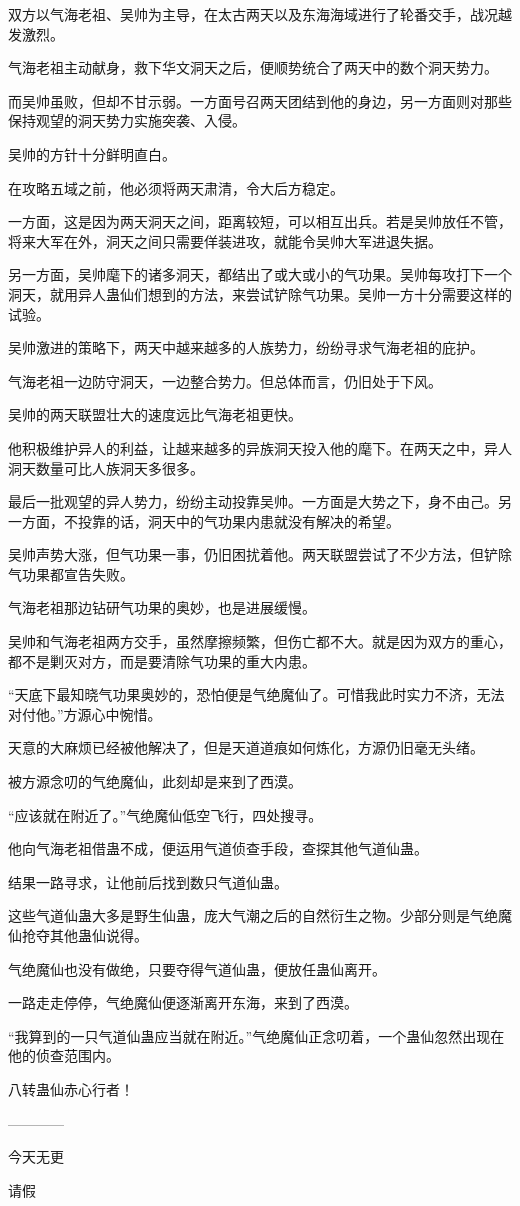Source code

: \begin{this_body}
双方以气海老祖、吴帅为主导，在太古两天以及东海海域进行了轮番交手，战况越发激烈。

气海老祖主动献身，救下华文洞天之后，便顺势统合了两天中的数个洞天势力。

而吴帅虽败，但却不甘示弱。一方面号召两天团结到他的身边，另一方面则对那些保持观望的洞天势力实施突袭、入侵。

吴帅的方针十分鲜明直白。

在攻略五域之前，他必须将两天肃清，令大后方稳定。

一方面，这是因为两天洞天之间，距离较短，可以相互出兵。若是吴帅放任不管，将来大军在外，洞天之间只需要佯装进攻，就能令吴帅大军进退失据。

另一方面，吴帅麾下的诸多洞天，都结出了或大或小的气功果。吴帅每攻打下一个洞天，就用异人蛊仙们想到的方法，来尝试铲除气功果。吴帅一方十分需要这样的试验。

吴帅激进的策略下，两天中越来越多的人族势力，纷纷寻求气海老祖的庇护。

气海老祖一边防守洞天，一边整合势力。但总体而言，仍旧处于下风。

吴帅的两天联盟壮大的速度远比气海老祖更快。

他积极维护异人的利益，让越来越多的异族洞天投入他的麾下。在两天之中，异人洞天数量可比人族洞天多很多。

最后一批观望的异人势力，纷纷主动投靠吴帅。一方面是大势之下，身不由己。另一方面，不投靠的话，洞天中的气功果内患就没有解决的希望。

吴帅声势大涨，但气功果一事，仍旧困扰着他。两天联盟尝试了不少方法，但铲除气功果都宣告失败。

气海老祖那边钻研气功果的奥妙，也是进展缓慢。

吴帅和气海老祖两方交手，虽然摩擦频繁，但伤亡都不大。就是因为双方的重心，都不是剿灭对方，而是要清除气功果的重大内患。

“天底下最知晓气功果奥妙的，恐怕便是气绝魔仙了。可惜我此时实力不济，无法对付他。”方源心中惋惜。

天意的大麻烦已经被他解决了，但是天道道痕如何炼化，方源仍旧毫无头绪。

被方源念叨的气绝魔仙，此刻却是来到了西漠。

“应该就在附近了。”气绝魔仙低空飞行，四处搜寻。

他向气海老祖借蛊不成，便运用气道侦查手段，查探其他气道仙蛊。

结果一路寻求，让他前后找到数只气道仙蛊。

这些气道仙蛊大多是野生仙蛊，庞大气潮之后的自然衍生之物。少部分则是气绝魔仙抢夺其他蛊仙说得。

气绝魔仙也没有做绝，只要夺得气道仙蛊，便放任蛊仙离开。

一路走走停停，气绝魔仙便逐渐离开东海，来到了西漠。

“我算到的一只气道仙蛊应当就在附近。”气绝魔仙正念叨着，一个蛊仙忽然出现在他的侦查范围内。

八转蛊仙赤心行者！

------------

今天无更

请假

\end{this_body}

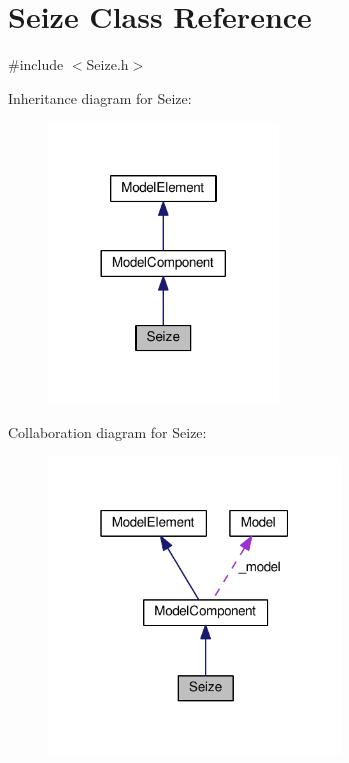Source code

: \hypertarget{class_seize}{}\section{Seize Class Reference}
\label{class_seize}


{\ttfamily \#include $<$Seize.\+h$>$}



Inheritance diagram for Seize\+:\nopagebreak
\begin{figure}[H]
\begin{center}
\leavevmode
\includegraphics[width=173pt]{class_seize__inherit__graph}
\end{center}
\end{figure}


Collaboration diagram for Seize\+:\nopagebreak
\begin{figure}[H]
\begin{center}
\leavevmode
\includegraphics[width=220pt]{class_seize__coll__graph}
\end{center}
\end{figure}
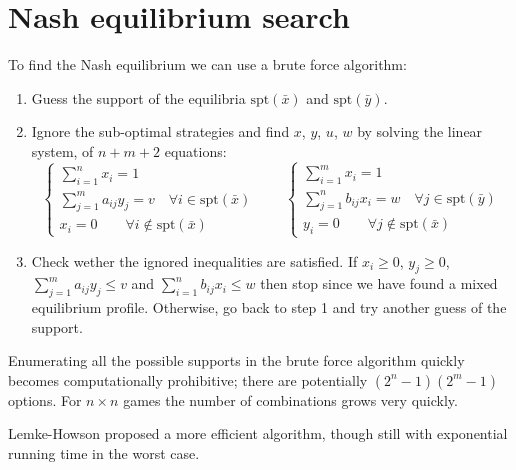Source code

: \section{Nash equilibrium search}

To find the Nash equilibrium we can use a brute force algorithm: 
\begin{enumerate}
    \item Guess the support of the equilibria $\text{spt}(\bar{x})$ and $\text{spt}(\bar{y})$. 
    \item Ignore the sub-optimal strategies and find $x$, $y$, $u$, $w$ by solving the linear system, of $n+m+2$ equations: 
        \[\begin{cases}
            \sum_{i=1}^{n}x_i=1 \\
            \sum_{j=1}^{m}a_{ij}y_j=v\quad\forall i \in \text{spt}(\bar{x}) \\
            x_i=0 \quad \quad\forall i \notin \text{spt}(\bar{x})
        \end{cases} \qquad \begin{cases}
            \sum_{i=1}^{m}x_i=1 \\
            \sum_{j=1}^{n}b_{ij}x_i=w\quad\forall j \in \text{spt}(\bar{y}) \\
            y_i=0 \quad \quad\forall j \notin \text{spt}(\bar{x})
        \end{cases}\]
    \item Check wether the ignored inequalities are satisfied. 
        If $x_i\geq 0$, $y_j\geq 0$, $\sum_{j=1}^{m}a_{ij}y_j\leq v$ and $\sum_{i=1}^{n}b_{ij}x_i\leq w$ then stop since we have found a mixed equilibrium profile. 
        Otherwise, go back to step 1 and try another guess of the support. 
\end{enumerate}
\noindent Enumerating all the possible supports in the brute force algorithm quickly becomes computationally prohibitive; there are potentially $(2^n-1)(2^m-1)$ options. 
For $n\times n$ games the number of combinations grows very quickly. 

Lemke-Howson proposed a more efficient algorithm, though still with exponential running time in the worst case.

> _DIRECTIONS_
The output has to match the data above line for line, except that pictures are dropped.

> _WRITTEN SOLUTION_
Source code

: \begin{this_body}
双方以气海老祖、吴帅为主导，在太古两天以及东海海域进行了轮番交手，战况越发激烈。

气海老祖主动献身，救下华文洞天之后，便顺势统合了两天中的数个洞天势力。

而吴帅虽败，但却不甘示弱。一方面号召两天团结到他的身边，另一方面则对那些保持观望的洞天势力实施突袭、入侵。

吴帅的方针十分鲜明直白。

在攻略五域之前，他必须将两天肃清，令大后方稳定。

一方面，这是因为两天洞天之间，距离较短，可以相互出兵。若是吴帅放任不管，将来大军在外，洞天之间只需要佯装进攻，就能令吴帅大军进退失据。

另一方面，吴帅麾下的诸多洞天，都结出了或大或小的气功果。吴帅每攻打下一个洞天，就用异人蛊仙们想到的方法，来尝试铲除气功果。吴帅一方十分需要这样的试验。

吴帅激进的策略下，两天中越来越多的人族势力，纷纷寻求气海老祖的庇护。

气海老祖一边防守洞天，一边整合势力。但总体而言，仍旧处于下风。

吴帅的两天联盟壮大的速度远比气海老祖更快。

他积极维护异人的利益，让越来越多的异族洞天投入他的麾下。在两天之中，异人洞天数量可比人族洞天多很多。

最后一批观望的异人势力，纷纷主动投靠吴帅。一方面是大势之下，身不由己。另一方面，不投靠的话，洞天中的气功果内患就没有解决的希望。

吴帅声势大涨，但气功果一事，仍旧困扰着他。两天联盟尝试了不少方法，但铲除气功果都宣告失败。

气海老祖那边钻研气功果的奥妙，也是进展缓慢。

吴帅和气海老祖两方交手，虽然摩擦频繁，但伤亡都不大。就是因为双方的重心，都不是剿灭对方，而是要清除气功果的重大内患。

“天底下最知晓气功果奥妙的，恐怕便是气绝魔仙了。可惜我此时实力不济，无法对付他。”方源心中惋惜。

天意的大麻烦已经被他解决了，但是天道道痕如何炼化，方源仍旧毫无头绪。

被方源念叨的气绝魔仙，此刻却是来到了西漠。

“应该就在附近了。”气绝魔仙低空飞行，四处搜寻。

他向气海老祖借蛊不成，便运用气道侦查手段，查探其他气道仙蛊。

结果一路寻求，让他前后找到数只气道仙蛊。

这些气道仙蛊大多是野生仙蛊，庞大气潮之后的自然衍生之物。少部分则是气绝魔仙抢夺其他蛊仙说得。

气绝魔仙也没有做绝，只要夺得气道仙蛊，便放任蛊仙离开。

一路走走停停，气绝魔仙便逐渐离开东海，来到了西漠。

“我算到的一只气道仙蛊应当就在附近。”气绝魔仙正念叨着，一个蛊仙忽然出现在他的侦查范围内。

八转蛊仙赤心行者！

------------

今天无更

请假

\end{this_body}

Source code

: \hypertarget{class_seize}{}\section{Seize Class Reference}
\label{class_seize}


{\ttfamily \#include $<$Seize.\+h$>$}



Inheritance diagram for Seize\+:\nopagebreak
\begin{figure}[H]
\begin{center}
\leavevmode
\includegraphics[width=173pt]{class_seize__inherit__graph}
\end{center}
\end{figure}


Collaboration diagram for Seize\+:\nopagebreak
\begin{figure}[H]
\begin{center}
\leavevmode
\includegraphics[width=220pt]{class_seize__coll__graph}
\end{center}
\end{figure}
Source code

: \section{Nash equilibrium search}

To find the Nash equilibrium we can use a brute force algorithm: 
\begin{enumerate}
    \item Guess the support of the equilibria $\text{spt}(\bar{x})$ and $\text{spt}(\bar{y})$. 
    \item Ignore the sub-optimal strategies and find $x$, $y$, $u$, $w$ by solving the linear system, of $n+m+2$ equations: 
        \[\begin{cases}
            \sum_{i=1}^{n}x_i=1 \\
            \sum_{j=1}^{m}a_{ij}y_j=v\quad\forall i \in \text{spt}(\bar{x}) \\
            x_i=0 \quad \quad\forall i \notin \text{spt}(\bar{x})
        \end{cases} \qquad \begin{cases}
            \sum_{i=1}^{m}x_i=1 \\
            \sum_{j=1}^{n}b_{ij}x_i=w\quad\forall j \in \text{spt}(\bar{y}) \\
            y_i=0 \quad \quad\forall j \notin \text{spt}(\bar{x})
        \end{cases}\]
    \item Check wether the ignored inequalities are satisfied. 
        If $x_i\geq 0$, $y_j\geq 0$, $\sum_{j=1}^{m}a_{ij}y_j\leq v$ and $\sum_{i=1}^{n}b_{ij}x_i\leq w$ then stop since we have found a mixed equilibrium profile. 
        Otherwise, go back to step 1 and try another guess of the support. 
\end{enumerate}
\noindent Enumerating all the possible supports in the brute force algorithm quickly becomes computationally prohibitive; there are potentially $(2^n-1)(2^m-1)$ options. 
For $n\times n$ games the number of combinations grows very quickly. 

Lemke-Howson proposed a more efficient algorithm, though still with exponential running time in the worst case.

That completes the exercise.